BEGIN
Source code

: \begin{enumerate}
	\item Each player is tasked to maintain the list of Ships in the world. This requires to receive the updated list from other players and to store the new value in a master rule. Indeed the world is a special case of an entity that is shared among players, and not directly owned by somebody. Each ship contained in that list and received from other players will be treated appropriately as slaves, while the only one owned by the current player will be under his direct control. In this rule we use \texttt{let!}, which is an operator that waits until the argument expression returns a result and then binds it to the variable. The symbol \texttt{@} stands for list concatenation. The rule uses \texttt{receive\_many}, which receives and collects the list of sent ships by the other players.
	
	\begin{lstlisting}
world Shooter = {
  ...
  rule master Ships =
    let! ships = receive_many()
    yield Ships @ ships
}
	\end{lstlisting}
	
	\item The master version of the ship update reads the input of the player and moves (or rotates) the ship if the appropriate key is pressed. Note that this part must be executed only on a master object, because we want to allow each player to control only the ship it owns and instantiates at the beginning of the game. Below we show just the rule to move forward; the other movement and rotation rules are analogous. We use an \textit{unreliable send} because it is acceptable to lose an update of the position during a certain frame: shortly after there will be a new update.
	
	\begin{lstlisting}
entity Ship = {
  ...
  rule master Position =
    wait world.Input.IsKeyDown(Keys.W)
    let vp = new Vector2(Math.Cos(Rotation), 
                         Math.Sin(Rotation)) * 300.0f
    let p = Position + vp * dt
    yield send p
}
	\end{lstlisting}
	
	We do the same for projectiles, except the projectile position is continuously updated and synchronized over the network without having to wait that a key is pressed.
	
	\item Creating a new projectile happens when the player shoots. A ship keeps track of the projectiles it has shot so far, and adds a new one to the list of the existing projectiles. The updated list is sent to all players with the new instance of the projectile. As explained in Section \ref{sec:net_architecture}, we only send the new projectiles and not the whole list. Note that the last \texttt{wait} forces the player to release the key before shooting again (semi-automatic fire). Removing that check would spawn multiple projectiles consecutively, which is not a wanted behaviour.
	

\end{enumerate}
END
BEGIN
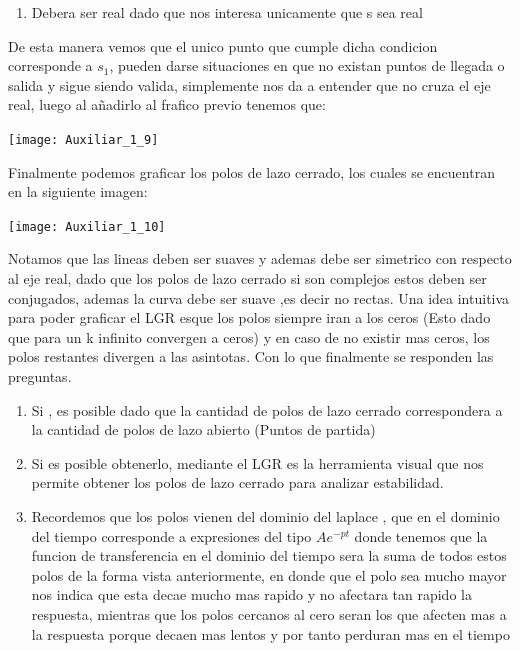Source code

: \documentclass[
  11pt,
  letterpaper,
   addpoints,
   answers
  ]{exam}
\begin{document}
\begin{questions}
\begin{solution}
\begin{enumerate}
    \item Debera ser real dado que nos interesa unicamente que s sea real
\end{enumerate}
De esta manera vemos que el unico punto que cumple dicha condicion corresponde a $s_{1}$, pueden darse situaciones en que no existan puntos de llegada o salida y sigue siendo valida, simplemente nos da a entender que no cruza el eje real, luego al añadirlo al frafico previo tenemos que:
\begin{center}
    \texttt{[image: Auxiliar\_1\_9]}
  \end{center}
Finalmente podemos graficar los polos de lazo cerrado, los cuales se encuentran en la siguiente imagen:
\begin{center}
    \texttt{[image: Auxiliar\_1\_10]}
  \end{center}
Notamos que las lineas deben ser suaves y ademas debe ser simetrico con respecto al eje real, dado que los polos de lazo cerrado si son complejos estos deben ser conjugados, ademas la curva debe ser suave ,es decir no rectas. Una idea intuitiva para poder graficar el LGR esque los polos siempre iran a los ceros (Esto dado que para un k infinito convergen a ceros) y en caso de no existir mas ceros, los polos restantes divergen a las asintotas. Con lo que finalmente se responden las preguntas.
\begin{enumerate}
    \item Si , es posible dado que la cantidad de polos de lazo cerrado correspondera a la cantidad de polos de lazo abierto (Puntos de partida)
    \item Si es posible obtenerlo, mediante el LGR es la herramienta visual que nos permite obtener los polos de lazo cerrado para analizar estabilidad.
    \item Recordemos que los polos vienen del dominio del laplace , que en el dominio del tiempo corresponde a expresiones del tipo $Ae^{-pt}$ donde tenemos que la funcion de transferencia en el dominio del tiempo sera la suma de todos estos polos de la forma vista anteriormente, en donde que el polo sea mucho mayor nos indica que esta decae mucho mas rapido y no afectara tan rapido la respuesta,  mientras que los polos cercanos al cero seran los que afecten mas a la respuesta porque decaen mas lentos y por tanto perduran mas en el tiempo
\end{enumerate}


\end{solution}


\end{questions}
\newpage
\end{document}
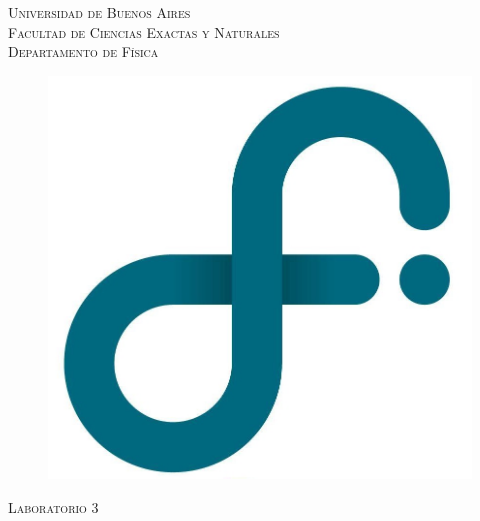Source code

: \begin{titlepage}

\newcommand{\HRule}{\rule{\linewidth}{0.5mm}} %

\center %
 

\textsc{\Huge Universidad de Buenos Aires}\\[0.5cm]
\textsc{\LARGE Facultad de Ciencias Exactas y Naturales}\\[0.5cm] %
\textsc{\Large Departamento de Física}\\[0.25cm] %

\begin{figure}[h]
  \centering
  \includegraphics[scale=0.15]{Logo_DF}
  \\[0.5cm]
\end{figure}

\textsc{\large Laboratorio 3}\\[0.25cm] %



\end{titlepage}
END
BEGIN
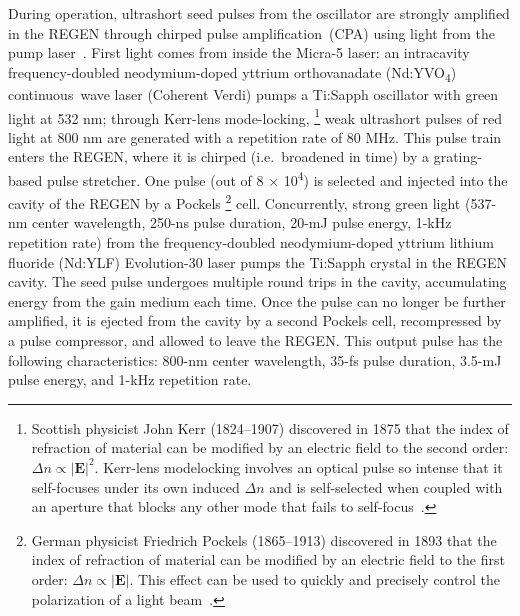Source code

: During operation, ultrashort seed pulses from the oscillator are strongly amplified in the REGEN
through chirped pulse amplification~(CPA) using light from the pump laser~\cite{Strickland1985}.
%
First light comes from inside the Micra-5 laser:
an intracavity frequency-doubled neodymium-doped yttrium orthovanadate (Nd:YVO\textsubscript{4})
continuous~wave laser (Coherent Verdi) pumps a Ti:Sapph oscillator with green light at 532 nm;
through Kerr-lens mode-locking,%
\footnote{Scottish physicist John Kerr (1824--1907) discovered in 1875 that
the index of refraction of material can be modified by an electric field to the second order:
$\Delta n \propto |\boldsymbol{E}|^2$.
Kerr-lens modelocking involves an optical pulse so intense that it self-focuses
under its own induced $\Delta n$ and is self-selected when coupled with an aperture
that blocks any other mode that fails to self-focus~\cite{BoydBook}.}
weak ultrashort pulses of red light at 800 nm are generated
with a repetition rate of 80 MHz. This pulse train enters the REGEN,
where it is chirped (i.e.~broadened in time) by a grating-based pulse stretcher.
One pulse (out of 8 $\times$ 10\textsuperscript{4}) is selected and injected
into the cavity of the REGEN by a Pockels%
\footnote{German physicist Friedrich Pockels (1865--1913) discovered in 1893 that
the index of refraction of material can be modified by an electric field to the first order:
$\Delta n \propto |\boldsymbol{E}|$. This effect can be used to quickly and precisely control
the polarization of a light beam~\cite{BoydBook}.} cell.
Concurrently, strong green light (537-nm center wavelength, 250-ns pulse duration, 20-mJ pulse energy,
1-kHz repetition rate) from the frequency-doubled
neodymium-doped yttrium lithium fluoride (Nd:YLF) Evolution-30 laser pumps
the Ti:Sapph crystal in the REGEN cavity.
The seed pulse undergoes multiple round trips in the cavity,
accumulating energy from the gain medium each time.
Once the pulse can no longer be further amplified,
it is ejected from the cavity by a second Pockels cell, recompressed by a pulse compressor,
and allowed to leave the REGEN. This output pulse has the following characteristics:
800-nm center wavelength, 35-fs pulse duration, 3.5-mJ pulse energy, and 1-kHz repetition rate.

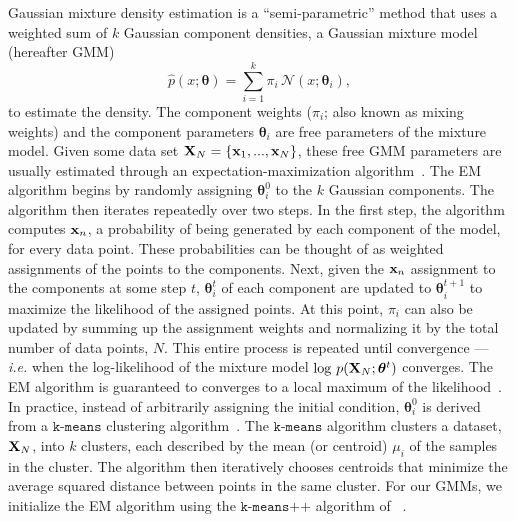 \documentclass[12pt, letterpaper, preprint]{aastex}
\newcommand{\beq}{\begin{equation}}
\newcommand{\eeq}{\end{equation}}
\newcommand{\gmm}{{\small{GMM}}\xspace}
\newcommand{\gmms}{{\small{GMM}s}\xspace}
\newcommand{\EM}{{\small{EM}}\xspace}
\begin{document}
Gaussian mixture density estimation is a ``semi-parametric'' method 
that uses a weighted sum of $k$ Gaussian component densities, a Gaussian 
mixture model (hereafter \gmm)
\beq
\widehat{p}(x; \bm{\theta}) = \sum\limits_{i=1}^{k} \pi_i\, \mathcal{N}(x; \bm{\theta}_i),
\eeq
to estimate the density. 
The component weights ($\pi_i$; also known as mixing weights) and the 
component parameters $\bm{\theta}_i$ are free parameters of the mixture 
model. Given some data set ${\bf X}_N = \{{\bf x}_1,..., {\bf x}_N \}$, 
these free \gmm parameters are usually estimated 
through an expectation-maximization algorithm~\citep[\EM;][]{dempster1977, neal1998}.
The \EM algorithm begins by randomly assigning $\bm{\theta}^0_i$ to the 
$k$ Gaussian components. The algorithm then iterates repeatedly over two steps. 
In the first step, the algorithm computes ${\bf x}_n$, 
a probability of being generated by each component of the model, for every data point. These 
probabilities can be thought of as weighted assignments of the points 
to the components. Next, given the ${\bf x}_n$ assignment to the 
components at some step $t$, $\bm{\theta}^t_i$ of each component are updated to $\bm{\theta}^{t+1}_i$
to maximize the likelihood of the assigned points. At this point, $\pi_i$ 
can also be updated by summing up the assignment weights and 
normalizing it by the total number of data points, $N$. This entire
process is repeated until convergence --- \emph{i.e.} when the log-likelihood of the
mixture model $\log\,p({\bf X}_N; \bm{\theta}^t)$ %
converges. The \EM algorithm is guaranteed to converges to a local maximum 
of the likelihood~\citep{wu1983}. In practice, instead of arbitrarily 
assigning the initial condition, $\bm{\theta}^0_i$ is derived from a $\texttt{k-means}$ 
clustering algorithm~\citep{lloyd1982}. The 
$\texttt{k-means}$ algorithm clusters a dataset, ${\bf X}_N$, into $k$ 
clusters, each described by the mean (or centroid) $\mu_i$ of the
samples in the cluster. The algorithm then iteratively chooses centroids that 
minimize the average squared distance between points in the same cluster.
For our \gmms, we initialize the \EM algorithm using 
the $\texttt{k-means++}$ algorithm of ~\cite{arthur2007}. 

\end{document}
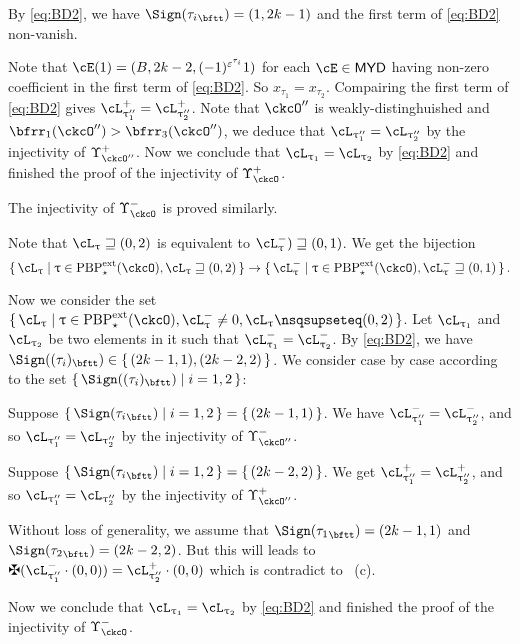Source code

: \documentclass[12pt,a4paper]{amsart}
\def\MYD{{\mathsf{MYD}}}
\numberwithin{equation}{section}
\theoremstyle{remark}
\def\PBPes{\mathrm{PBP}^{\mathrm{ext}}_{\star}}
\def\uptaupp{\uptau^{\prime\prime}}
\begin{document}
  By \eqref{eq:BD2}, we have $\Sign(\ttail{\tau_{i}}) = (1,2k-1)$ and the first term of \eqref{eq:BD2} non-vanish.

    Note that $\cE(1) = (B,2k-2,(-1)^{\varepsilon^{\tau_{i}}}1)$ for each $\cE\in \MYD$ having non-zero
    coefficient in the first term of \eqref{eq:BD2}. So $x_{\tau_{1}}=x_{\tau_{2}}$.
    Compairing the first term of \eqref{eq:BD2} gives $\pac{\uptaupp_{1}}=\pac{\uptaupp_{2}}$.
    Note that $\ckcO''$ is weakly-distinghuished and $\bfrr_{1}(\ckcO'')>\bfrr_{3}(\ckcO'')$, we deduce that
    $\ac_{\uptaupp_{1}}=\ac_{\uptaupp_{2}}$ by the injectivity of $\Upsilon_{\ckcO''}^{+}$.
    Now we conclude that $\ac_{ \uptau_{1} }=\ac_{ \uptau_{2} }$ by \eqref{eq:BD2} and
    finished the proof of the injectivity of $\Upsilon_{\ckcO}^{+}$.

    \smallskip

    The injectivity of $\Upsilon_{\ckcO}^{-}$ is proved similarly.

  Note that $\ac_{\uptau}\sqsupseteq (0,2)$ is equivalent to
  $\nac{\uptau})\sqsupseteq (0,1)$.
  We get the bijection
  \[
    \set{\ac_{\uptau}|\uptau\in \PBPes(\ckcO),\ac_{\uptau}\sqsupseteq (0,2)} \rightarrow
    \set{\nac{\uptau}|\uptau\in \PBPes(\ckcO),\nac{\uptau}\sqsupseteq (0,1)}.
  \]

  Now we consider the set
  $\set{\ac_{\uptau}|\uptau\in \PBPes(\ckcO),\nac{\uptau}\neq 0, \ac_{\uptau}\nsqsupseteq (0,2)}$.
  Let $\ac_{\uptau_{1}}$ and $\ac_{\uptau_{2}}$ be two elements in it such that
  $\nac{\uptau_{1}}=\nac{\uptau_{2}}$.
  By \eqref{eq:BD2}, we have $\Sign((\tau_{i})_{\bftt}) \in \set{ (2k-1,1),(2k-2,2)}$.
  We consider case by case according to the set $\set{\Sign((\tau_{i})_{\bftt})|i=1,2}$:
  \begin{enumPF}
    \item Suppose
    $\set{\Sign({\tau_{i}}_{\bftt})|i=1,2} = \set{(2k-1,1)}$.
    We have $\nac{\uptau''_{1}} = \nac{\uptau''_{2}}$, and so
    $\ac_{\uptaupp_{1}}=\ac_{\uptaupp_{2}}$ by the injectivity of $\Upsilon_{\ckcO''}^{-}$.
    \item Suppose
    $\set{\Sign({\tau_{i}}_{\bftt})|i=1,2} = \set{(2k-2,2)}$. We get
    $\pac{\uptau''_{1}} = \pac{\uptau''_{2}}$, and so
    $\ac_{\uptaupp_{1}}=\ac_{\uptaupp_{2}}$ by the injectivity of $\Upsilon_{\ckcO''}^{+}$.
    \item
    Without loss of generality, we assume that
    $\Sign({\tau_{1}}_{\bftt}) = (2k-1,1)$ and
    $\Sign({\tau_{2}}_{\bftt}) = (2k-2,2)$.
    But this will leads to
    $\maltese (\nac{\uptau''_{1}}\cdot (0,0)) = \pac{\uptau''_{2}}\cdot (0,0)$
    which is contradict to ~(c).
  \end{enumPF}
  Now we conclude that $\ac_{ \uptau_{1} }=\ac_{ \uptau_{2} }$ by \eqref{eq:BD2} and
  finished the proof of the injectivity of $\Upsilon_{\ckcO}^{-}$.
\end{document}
END
Exercise objective »
Among the lines above, find the one with "coefficient in the" and the one with "is equivalent to". Quote both and everything between them, exactly.

Solution to this exercise »
    coefficient in the first term of \eqref{eq:BD2}. So $x_{\tau_{1}}=x_{\tau_{2}}$.
    Compairing the first term of \eqref{eq:BD2} gives $\pac{\uptaupp_{1}}=\pac{\uptaupp_{2}}$.
    Note that $\ckcO''$ is weakly-distinghuished and $\bfrr_{1}(\ckcO'')>\bfrr_{3}(\ckcO'')$, we deduce that
    $\ac_{\uptaupp_{1}}=\ac_{\uptaupp_{2}}$ by the injectivity of $\Upsilon_{\ckcO''}^{+}$.
    Now we conclude that $\ac_{ \uptau_{1} }=\ac_{ \uptau_{2} }$ by \eqref{eq:BD2} and
    finished the proof of the injectivity of $\Upsilon_{\ckcO}^{+}$.

    \smallskip

    The injectivity of $\Upsilon_{\ckcO}^{-}$ is proved similarly.

  Note that $\ac_{\uptau}\sqsupseteq (0,2)$ is equivalent to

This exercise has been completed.